From the entries below, tally the lines with "articles" in them and reply with that figure only.

**Dataset entries**
━━━━━━━━━━━━━━━━━━━━
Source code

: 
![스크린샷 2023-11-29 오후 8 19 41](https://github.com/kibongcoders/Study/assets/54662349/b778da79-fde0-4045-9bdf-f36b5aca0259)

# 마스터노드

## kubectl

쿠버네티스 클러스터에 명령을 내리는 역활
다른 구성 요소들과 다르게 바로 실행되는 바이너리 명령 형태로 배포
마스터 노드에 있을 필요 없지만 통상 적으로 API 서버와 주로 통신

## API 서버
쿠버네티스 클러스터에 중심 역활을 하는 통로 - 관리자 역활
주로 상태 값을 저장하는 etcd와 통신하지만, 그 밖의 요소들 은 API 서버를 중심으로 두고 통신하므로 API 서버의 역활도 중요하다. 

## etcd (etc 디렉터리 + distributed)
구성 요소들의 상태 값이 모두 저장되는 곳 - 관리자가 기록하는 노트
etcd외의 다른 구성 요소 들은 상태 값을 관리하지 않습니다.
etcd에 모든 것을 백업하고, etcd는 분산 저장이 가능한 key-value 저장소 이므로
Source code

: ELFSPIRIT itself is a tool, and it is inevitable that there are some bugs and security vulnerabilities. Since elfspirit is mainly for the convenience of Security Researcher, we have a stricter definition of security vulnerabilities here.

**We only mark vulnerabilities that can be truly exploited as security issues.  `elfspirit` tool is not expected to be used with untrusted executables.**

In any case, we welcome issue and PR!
━━━━━━━━━━━━━━━━━━━━
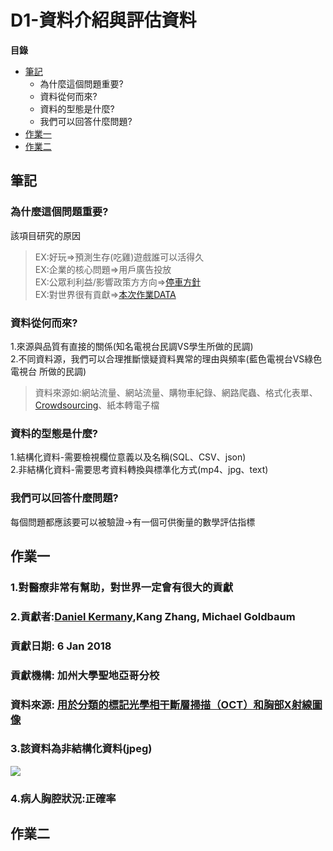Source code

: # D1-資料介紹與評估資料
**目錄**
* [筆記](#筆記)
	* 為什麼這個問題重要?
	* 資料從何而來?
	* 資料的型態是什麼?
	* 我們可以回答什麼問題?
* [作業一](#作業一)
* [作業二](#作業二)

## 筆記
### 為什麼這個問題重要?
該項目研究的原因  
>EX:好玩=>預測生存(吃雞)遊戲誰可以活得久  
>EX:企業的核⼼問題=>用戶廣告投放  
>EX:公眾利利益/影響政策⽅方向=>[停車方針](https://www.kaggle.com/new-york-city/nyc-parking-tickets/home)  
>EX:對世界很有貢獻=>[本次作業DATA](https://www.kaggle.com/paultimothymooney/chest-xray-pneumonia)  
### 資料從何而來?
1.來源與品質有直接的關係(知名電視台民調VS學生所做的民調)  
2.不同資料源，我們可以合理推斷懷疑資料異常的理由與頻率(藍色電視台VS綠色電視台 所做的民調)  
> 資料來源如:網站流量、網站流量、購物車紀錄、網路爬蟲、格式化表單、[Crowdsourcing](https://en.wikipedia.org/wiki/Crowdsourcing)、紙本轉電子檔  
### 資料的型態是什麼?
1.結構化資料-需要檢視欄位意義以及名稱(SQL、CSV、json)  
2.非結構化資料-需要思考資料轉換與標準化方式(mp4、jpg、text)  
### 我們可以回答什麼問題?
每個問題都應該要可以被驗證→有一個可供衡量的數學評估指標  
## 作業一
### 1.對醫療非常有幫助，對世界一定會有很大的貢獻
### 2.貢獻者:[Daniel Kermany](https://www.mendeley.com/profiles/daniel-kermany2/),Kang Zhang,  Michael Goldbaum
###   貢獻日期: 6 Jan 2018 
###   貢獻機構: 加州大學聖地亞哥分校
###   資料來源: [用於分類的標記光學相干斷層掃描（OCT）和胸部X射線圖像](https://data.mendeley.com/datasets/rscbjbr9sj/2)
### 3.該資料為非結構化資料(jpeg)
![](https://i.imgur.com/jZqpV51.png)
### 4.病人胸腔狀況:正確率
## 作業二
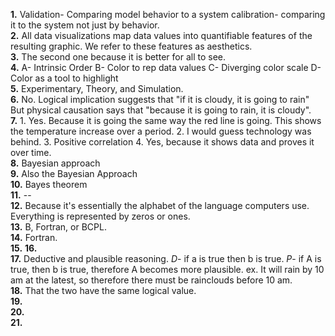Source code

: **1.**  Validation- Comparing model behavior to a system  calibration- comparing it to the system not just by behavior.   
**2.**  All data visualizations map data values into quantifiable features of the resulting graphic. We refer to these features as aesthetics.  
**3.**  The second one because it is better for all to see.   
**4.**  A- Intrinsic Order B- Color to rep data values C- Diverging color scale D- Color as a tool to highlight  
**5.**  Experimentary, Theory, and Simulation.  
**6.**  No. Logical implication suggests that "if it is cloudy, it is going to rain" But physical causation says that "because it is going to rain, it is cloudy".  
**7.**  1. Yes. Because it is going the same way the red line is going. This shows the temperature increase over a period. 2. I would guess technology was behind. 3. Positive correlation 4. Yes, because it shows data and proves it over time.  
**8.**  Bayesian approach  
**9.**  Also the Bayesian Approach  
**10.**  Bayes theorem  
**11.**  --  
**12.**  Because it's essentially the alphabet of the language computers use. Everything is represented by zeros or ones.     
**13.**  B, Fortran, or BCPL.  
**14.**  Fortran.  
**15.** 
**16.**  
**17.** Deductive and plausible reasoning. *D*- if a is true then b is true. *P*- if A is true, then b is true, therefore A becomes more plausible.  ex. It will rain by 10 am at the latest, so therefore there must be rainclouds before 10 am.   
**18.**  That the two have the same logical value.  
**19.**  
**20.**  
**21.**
━━━━━━━━━━━━━━━━━━━━
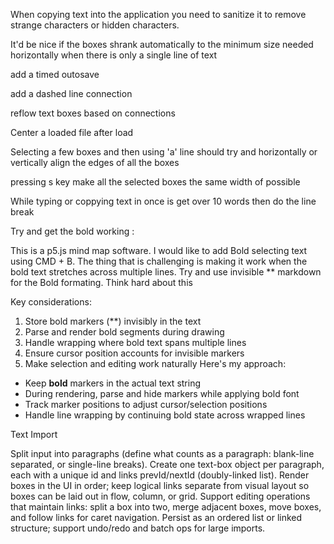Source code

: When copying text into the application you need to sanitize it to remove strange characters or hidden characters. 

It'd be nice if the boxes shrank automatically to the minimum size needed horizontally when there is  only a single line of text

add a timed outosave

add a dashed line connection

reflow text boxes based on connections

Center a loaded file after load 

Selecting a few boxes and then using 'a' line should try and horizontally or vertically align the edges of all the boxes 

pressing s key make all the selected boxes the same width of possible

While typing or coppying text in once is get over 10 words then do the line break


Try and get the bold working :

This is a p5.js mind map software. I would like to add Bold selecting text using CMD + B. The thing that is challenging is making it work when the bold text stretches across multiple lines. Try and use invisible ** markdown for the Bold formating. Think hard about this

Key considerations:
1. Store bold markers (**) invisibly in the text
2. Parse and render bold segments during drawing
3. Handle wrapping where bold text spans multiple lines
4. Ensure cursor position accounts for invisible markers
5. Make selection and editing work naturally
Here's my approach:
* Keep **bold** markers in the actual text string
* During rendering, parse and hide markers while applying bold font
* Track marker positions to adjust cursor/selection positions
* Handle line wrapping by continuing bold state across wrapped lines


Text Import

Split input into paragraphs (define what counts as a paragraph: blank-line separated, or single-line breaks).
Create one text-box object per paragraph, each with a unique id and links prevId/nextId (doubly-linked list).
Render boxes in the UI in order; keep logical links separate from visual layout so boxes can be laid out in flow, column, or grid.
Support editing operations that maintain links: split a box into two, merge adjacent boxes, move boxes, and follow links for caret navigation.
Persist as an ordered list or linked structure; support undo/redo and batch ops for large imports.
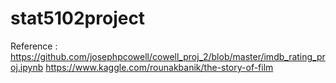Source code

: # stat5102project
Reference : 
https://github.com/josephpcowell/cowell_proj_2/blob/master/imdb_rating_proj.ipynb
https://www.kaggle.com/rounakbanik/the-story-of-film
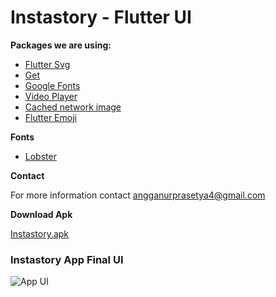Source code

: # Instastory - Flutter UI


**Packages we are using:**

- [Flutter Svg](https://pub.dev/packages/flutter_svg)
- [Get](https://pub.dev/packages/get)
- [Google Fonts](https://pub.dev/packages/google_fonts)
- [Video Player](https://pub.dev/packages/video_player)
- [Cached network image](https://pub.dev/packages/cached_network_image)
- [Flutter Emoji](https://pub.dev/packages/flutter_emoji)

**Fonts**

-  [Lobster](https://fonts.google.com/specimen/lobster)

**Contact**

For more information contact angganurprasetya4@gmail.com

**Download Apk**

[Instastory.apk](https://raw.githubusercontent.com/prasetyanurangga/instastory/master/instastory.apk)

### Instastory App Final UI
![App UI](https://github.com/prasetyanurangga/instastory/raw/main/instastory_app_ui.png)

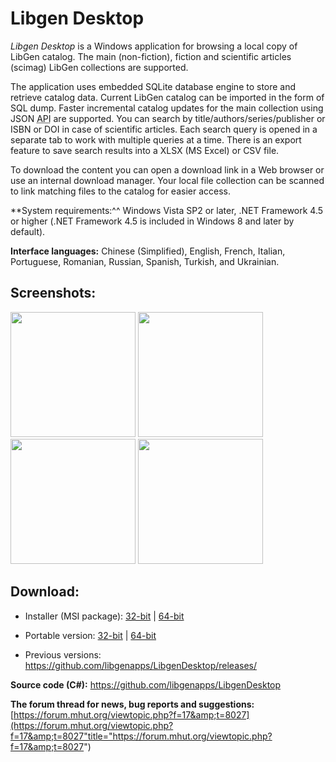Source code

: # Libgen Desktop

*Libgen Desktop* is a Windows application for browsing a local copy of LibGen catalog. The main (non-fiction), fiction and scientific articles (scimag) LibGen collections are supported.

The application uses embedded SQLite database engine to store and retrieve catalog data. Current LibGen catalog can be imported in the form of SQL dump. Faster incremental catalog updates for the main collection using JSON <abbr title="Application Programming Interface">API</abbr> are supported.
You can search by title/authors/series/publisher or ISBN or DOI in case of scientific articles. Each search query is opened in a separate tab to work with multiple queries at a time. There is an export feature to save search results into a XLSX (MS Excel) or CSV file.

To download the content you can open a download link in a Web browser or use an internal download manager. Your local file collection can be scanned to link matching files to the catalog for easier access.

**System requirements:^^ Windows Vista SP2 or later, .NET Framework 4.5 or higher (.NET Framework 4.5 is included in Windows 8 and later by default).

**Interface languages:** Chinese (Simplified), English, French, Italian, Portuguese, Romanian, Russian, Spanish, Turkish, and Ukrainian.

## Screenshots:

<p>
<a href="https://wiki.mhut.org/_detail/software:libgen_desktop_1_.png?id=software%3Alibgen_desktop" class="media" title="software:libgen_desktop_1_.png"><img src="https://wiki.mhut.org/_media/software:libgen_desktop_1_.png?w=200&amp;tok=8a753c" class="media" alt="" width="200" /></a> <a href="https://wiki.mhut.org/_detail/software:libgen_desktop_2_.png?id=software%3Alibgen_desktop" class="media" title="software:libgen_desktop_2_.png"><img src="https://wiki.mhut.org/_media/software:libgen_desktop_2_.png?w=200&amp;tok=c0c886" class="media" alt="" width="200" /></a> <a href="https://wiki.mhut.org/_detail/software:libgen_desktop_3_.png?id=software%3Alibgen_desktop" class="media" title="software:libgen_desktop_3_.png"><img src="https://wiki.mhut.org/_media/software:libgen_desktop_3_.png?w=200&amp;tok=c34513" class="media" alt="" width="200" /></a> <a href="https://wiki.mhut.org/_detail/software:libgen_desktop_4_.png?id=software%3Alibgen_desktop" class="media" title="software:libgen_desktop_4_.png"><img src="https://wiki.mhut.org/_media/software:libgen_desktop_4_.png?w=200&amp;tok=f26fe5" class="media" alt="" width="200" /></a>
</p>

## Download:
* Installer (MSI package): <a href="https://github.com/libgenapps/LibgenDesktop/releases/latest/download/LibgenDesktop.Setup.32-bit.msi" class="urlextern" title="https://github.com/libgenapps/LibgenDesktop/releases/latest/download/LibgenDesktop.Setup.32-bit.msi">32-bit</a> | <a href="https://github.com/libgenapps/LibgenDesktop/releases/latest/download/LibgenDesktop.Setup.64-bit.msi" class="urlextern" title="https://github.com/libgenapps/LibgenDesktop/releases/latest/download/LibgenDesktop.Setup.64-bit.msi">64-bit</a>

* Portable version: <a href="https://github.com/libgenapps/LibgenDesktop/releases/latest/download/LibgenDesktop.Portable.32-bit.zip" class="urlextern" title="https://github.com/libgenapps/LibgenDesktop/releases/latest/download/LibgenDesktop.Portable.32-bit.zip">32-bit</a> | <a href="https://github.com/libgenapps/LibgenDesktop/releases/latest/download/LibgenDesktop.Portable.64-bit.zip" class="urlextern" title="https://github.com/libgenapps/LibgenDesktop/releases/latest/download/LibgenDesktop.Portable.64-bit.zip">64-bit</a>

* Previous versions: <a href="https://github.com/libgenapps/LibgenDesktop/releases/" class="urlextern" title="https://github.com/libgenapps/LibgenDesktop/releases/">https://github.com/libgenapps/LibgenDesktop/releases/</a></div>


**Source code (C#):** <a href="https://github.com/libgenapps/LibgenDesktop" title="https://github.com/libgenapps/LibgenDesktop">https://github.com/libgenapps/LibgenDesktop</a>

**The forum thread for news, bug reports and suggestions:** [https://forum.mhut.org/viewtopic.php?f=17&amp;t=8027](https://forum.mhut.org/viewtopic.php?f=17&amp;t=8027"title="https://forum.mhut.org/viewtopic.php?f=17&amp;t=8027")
━━━━━━━━━━━━━━━━━━━━
**Completed exercise**
2